- Location: Mexico City, Mexico
- Date: 22 September 2025
- Target: Students and staff at CCH Sur
- Attack type: School stabbing
- Weapons: M48 tactical kama; 2 karambit knives (unused); Pepper spray; Stun gun (unused);
- Deaths: 1
- Injured: 3 (including the suspect)
- Motive: Under investigation
- Accused: Lex Ashton Canedo López

= CCH Sur school attack =

2025 school stabbing in Mexico City

CCH Sur campus attack was a school attack that occurred on 22 September 2025 at the Colegio de Ciencias y Humanidades (CCH) Sur campus of the National Autonomous University of Mexico in Mexico City. A 16-year-old student was killed and a 65-year-old janitor was injured in a stabbing attack. The suspect, a 19-year-old irregular student identified as Lex Ashton Canedo López, was arrested after attempting to commit suicide by jumping off an on-campus building.
==Attack==
On 22 September 2025, a 19-year-old student allegedly entered the campus located in Coyoacán, Mexico City. The perpetrator supposedly approached a 16-year-old classmate and attacked him with a bladed weapon, causing fatal injuries.

A 65-year-old staff member attempted to intervene and was also injured during the attack.

After the assault, the suspect attempted to flee and jumped from a building within the campus, sustaining injuries before being taken into custody.

==Aftermath==
The attack caused widespread alarm within the National Autonomous University of Mexico community. Classes at the CCH Sur campus were suspended, and several other campuses temporarily shifted to remote learning while security measures were reviewed.

Students and parents organized protests demanding improved campus security and justice for the victim.
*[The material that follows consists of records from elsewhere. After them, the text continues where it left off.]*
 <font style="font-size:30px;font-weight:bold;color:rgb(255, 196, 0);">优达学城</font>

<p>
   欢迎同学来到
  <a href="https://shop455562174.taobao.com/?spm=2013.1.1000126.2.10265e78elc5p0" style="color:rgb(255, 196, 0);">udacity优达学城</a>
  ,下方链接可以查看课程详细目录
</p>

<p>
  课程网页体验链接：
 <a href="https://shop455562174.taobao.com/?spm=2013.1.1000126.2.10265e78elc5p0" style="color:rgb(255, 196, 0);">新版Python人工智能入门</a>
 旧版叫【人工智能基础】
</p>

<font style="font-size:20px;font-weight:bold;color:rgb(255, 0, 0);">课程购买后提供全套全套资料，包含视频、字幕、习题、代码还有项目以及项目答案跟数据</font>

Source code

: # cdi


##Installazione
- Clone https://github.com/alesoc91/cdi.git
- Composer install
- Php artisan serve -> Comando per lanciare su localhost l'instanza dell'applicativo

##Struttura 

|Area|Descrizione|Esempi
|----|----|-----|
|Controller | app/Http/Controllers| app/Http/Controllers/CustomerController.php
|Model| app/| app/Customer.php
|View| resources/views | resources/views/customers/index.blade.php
The incident also sparked national debate about violence in schools and the influence of online extremist communities.

University authorities later introduced additional safety measures, including access controls and surveillance systems.

== Suspect ==
The suspect was identified as Lex Ashton Canedo López, a 19-year-old irregular student.
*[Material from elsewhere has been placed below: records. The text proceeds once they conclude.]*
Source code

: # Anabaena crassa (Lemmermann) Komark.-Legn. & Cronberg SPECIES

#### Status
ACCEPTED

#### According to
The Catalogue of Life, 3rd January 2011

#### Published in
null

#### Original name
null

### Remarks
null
Hours before carrying out the attack at CCH Sur, the suspect, through a Facebook profile, posted messages and photographs that anticipated the violent acts he was determined to commit.

==Legal proceedings==
The suspect was hospitalized following injuries sustained during his escape attempt and was later transferred to detention in Mexico City. Prosecutors charged him with homicide, attempted homicide, and causing injury.

Judicial proceedings began in October 2025, with a judge evaluating evidence and determining whether to proceed to trial. As of early 2026, the accused remained in pretrial detention while the case continued through the legal system.